== Stored data entries ==
Start of Block
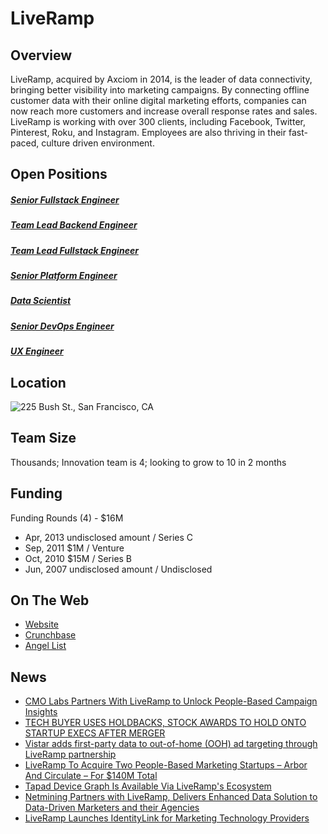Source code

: # LiveRamp

## Overview
LiveRamp, acquired by Axciom in 2014, is the leader of data connectivity, bringing better visibility into marketing campaigns. By connecting offline customer data with their online digital marketing efforts, companies can now reach more customers and increase overall response rates and sales. LiveRamp is working with over 300 clients, including Facebook, Twitter, Pinterest, Roku, and Instagram. Employees are also thriving in their fast-paced, culture driven environment.

## Open Positions
##### [Senior Fullstack Engineer](senior-fullstack-engineer.md)
##### [Team Lead Backend Engineer](team-lead-backend-engineer.md)
##### [Team Lead Fullstack Engineer](team-lead-fullstack-engineer.md)
##### [Senior Platform Engineer](senior-platform-engineer.md)
##### [Data Scientist](data-scientist.md)
##### [Senior DevOps Engineer](senior-devops-engineer.md)
##### [UX Engineer](ux-engineer.md)

## Location
![225 Bush St., San Francisco, CA](https://maps.googleapis.com/maps/api/staticmap?center=225+Bush+St.,+San+Francisco,+CA&zoom=13&scale=false&size=600x300&maptype=roadmap&format=png&visual_refresh=true)  

## Team Size
Thousands; Innovation team is 4; looking to grow to 10 in 2 months

## Funding
Funding Rounds (4) - $16M
+ Apr, 2013	undisclosed amount / Series C
+ Sep, 2011	$1M / Venture
+ Oct, 2010	$15M / Series B
+ Jun, 2007	undisclosed amount / Undisclosed

## On The Web
+ [Website](http://www.liveramp.com)
+ [Crunchbase](https://www.crunchbase.com/organization/liveramp#/entity)
+ [Angel List](https://angel.co/liveramp)

## News
+ [CMO Labs Partners With LiveRamp to Unlock People-Based Campaign Insights](http://www.prnewswire.com/news-releases/cmo-labs-partners-with-liveramp-to-unlock-people-based-campaign-insights-300377413.html)
+ [TECH BUYER USES HOLDBACKS, STOCK AWARDS TO HOLD ONTO STARTUP EXECS AFTER MERGER](http://blog.legalsolutions.thomsonreuters.com/current-awareness-2/tech-buyer-uses-holdbacks-stock-awards-to-hold-onto-startup-execs-after-merger)
+ [Vistar adds first-party data to out-of-home (OOH) ad targeting through LiveRamp partnership](http://marketingland.com/vistar-adds-first-party-data-home-ooh-ad-targeting-liveramp-partnership-198981)
+ [LiveRamp To Acquire Two People-Based Marketing Startups – Arbor And Circulate – For $140M Total](https://adexchanger.com/data-exchanges/liveramp-acquire-two-people-based-marketing-startups-arbor-circulate-140m-total/)
+ [Tapad Device Graph Is Available Via LiveRamp's Ecosystem](http://www.mediapost.com/publications/article/289107/tapad-device-graph-is-available-via-liveramps-eco.html)
+ [Netmining Partners with LiveRamp, Delivers Enhanced Data Solution to Data-Driven Marketers and their Agencies](http://www.marketwired.com/press-release/netmining-partners-with-liveramp-delivers-enhanced-data-solution-data-driven-marketers-2173288.htm)
+ [LiveRamp Launches IdentityLink for Marketing Technology Providers](http://www.acxiom.com/liveramp-launches-identitylink-for-marketing-technology-providers/)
End of Block
== TASK STATEMENT ==
Your task is to transcribe exactly the lines from the one with "[CMO Labs Partners" through the end of the data, both included, and nothing besides.

== EXPECTED ANSWER ==
+ [CMO Labs Partners With LiveRamp to Unlock People-Based Campaign Insights](http://www.prnewswire.com/news-releases/cmo-labs-partners-with-liveramp-to-unlock-people-based-campaign-insights-300377413.html)
+ [TECH BUYER USES HOLDBACKS, STOCK AWARDS TO HOLD ONTO STARTUP EXECS AFTER MERGER](http://blog.legalsolutions.thomsonreuters.com/current-awareness-2/tech-buyer-uses-holdbacks-stock-awards-to-hold-onto-startup-execs-after-merger)
+ [Vistar adds first-party data to out-of-home (OOH) ad targeting through LiveRamp partnership](http://marketingland.com/vistar-adds-first-party-data-home-ooh-ad-targeting-liveramp-partnership-198981)
+ [LiveRamp To Acquire Two People-Based Marketing Startups – Arbor And Circulate – For $140M Total](https://adexchanger.com/data-exchanges/liveramp-acquire-two-people-based-marketing-startups-arbor-circulate-140m-total/)
+ [Tapad Device Graph Is Available Via LiveRamp's Ecosystem](http://www.mediapost.com/publications/article/289107/tapad-device-graph-is-available-via-liveramps-eco.html)
+ [Netmining Partners with LiveRamp, Delivers Enhanced Data Solution to Data-Driven Marketers and their Agencies](http://www.marketwired.com/press-release/netmining-partners-with-liveramp-delivers-enhanced-data-solution-data-driven-marketers-2173288.htm)
+ [LiveRamp Launches IdentityLink for Marketing Technology Providers](http://www.acxiom.com/liveramp-launches-identitylink-for-marketing-technology-providers/)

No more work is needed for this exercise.